> **What the exercise asks**:
Track down each line below containing the string "also" and copy it.

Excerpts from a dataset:
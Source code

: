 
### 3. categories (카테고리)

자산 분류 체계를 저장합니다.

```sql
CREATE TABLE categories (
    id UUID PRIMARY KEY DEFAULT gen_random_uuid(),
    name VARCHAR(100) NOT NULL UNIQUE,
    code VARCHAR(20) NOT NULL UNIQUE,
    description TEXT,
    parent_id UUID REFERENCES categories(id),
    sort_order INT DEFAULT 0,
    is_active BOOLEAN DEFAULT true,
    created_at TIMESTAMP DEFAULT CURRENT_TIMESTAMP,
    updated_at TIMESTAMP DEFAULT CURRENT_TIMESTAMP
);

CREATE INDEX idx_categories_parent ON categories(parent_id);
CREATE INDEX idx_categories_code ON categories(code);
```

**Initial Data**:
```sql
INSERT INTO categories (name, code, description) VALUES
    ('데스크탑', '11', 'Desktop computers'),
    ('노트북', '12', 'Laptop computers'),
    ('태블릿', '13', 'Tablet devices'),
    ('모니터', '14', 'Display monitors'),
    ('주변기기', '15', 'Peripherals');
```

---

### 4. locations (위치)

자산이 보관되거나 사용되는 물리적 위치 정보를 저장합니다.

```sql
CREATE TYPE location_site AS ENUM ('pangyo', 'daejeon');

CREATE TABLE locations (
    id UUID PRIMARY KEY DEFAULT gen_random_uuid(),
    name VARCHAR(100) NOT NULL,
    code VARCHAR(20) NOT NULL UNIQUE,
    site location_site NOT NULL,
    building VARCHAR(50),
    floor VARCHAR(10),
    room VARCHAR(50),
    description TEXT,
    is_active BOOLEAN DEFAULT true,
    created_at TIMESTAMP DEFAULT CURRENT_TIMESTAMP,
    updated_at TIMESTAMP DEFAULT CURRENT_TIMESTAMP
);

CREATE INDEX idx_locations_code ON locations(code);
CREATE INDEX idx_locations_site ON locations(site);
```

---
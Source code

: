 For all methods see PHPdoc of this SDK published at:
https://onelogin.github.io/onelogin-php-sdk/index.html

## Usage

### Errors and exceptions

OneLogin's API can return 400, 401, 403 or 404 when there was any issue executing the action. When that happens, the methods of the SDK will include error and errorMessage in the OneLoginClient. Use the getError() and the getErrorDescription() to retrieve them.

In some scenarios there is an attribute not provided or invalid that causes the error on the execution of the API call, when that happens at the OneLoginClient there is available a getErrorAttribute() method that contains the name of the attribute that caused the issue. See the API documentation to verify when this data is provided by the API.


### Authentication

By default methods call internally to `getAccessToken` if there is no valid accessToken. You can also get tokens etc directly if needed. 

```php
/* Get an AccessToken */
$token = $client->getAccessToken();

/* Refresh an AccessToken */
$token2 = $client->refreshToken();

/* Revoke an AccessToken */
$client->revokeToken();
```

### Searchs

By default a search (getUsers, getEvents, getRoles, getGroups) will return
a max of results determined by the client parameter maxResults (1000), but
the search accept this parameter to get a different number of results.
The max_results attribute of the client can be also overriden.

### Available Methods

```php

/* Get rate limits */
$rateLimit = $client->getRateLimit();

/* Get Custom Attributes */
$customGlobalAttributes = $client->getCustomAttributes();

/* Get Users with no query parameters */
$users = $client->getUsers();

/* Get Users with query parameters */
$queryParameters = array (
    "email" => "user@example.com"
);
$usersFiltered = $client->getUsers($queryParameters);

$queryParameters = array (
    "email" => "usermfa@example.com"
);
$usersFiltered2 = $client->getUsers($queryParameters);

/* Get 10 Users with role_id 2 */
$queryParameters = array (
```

> **Reply**:
By default methods call internally to `getAccessToken` if there is no valid accessToken. You can also get tokens etc directly if needed. 
The max_results attribute of the client can be also overriden.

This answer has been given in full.